In his test case, Hindocha said that the collected mobile touch screen data is outputted to a file that can then be sent back to an attacker to collect.

The Trustwave research currently is just that - research.

Hindocha has a few ideas of how an attacker might be able to leverage the same techniques to actually exploit users. For one, there can be a malicious app built, that an unsuspecting user simply downloads. The app then runs in the background, continuously collecting the touch screen data.

The other potential path to infection that Hindocha sees is via a desktop computer connection, whether that desktop is Windows, Mac or Linux doesn't matter either.

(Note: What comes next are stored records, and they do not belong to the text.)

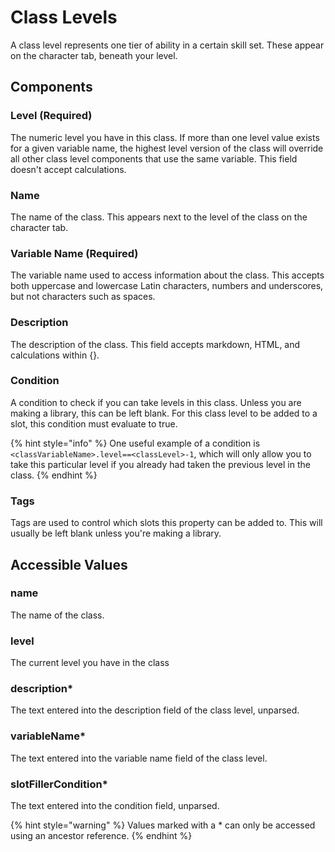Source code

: # Class Levels

A class level represents one tier of ability in a certain skill set. These appear on the character tab, beneath your level.

## Components

### Level \(Required\)

The numeric level you have in this class. If more than one level value exists for a given variable name, the highest level version of the class will override all other class level components that use the same variable. This field doesn't accept calculations.

### Name

The name of the class. This appears next to the level of the class on the character tab.

### Variable Name \(Required\)

The variable name used to access information about the class. This accepts both uppercase and lowercase Latin characters, numbers and underscores, but not characters such as spaces.

### Description

The description of the class. This field accepts markdown, HTML, and calculations within {}.

### Condition

A condition to check if you can take levels in this class. Unless you are making a library, this can be left blank. For this class level to be added to a slot, this condition must evaluate to true.

{% hint style="info" %} One useful example of a condition is `<classVariableName>.level==<classLevel>-1`, which will only allow you to take this particular level if you already had taken the previous level in the class. {% endhint %}

### Tags

Tags are used to control which slots this property can be added to. This will usually be left blank unless you're making a library.

## Accessible Values

### name

The name of the class.

### level

The current level you have in the class

### description\*

The text entered into the description field of the class level, unparsed.

### variableName\*

The text entered into the variable name field of the class level.

### slotFillerCondition\*

The text entered into the condition field, unparsed.

{% hint style="warning" %} Values marked with a \* can only be accessed using an ancestor reference. {% endhint %}
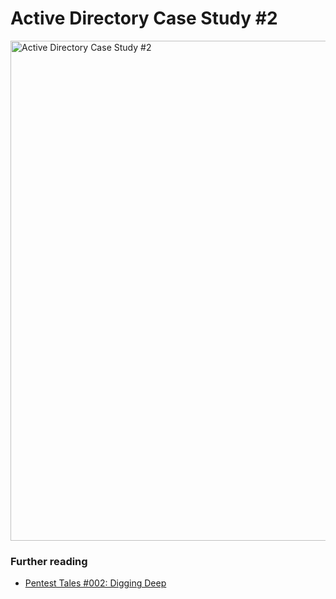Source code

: # Active Directory Case Study #2



<img src="./images/2_AD_Case_Study_2_1.png" alt="Active Directory Case Study #2" width="800"/>

### Further reading

* [Pentest Tales #002: Digging Deep](https://tcm-sec.com/pentest-tales-002-digging-deep)



<!--
span style="color:green;font-weight:700;font-size:20px">
markdown color font styles
</span
-->
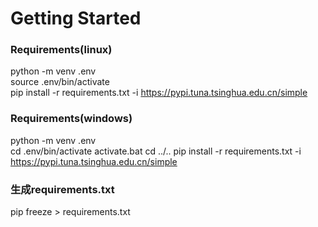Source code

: 
# Getting Started

### Requirements(linux)
python -m venv .env   
source .env/bin/activate  
pip install -r requirements.txt -i https://pypi.tuna.tsinghua.edu.cn/simple

### Requirements(windows)
python -m venv .env   
cd .env/bin/activate 
activate.bat
cd ../..
pip install -r requirements.txt -i https://pypi.tuna.tsinghua.edu.cn/simple

### 生成requirements.txt
pip freeze > requirements.txt

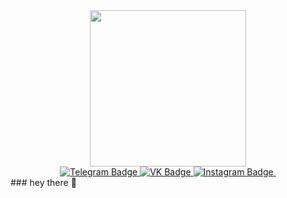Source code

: <div id="header" align="center">
  <img src="https://thumbs.gfycat.com/ImpassionedHeartfeltJenny-size_restricted.gif" width="250"/>
</div>
<div id="badges" align="center">
    <a href="https://t.me/harrrdie">
  <img src="https://img.shields.io/badge/Telegram-purple?style=for-the-badge&logo=telegram&logoColor=white" alt="Telegram Badge"/>
      </a>
  <a href="https://vk.com/harrrdie">
  <img src="https://img.shields.io/badge/VK-blue?style=for-the-badge&logo=vk&logoColor=white" alt="VK Badge"/>
      </a>
  <a href="https://www.instagram.com/harrrdie/">
  <img src="https://img.shields.io/badge/Instagram-purple?logo=instagram&logoColor=white&style=for-the-badge" alt="Instagram Badge"/>
    </a>
  <img src="https://komarev.com/ghpvc/?username=your-github-username&style=flat-square&color=blue" alt=""/>
</div>
### hey there 👋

"The attacker just needs to wait for the mobile device to connect to the desktop and then the touchlogger functionality can be triggers," Hindocha said. "I would assume a lot of mobile users connect to their desktop for charging and data transfer."

Hindocha first presented his findings at the RSA conference last week in a session titled, Touchlogger on IOS and Android. He noted that since the flaw on IOS only can be executed on jailbroken IOS devices, there was no need to disclose the flaws directly to Apple.

"If you jailbreak your device you're basically letting anything to run on your device," Hindocha said. "So the real vulnerability is in the jailbreaking, after that this what you are enabling."

For IOS users in particular the advice is clear - don't jailbreak your device.

"If you are jailbreaking your device you should be aware of what you're doing," Hindocha said.